## Problem description
Copy all lines holding the word "child" from the entries.

## Saved data entries
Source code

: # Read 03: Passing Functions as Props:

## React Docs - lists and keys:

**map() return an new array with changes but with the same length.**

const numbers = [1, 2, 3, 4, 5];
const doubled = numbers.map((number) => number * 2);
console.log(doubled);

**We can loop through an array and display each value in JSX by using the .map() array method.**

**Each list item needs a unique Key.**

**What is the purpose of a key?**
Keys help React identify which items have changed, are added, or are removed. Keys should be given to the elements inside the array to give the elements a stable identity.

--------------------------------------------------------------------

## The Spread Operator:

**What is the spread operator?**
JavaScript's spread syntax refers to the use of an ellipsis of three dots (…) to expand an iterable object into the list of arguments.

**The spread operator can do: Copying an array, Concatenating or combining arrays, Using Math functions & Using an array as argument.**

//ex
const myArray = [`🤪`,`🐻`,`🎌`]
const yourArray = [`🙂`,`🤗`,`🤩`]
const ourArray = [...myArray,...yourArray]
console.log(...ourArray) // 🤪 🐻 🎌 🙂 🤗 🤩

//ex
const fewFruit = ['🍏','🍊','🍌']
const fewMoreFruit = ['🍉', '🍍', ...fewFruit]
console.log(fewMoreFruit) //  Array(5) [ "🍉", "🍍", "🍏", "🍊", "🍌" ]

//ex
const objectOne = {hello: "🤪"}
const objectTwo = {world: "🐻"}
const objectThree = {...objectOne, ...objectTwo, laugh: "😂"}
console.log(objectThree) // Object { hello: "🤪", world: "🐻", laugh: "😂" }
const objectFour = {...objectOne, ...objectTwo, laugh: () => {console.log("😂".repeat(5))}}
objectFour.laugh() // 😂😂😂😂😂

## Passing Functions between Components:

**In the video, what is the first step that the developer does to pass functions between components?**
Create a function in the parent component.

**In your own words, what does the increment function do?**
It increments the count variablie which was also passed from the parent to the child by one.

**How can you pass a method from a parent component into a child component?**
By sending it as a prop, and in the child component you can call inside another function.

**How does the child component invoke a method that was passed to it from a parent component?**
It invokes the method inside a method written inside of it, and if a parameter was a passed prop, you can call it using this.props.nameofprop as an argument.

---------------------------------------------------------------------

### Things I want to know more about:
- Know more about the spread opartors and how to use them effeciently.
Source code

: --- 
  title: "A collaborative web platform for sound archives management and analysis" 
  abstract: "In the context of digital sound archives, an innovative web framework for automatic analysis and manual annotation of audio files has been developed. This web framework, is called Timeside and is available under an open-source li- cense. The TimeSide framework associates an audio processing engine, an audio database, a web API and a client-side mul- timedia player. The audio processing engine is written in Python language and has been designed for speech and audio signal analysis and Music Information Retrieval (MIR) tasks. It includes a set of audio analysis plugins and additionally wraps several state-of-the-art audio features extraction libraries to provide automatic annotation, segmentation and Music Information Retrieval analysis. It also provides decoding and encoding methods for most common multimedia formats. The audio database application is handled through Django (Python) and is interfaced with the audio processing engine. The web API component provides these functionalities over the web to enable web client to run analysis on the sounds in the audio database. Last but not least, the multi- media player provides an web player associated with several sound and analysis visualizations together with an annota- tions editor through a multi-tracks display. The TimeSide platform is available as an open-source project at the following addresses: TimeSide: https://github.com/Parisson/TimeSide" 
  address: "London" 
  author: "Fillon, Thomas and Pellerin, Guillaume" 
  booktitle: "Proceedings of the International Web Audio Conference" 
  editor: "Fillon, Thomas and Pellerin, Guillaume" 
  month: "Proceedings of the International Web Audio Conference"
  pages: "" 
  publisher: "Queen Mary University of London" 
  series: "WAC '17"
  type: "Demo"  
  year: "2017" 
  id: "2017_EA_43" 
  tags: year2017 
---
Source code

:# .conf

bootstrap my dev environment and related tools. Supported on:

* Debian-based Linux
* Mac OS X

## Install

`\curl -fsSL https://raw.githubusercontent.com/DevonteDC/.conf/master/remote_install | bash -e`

## Expected answer
It increments the count variablie which was also passed from the parent to the child by one.
**How can you pass a method from a parent component into a child component?**
By sending it as a prop, and in the child component you can call inside another function.
**How does the child component invoke a method that was passed to it from a parent component?**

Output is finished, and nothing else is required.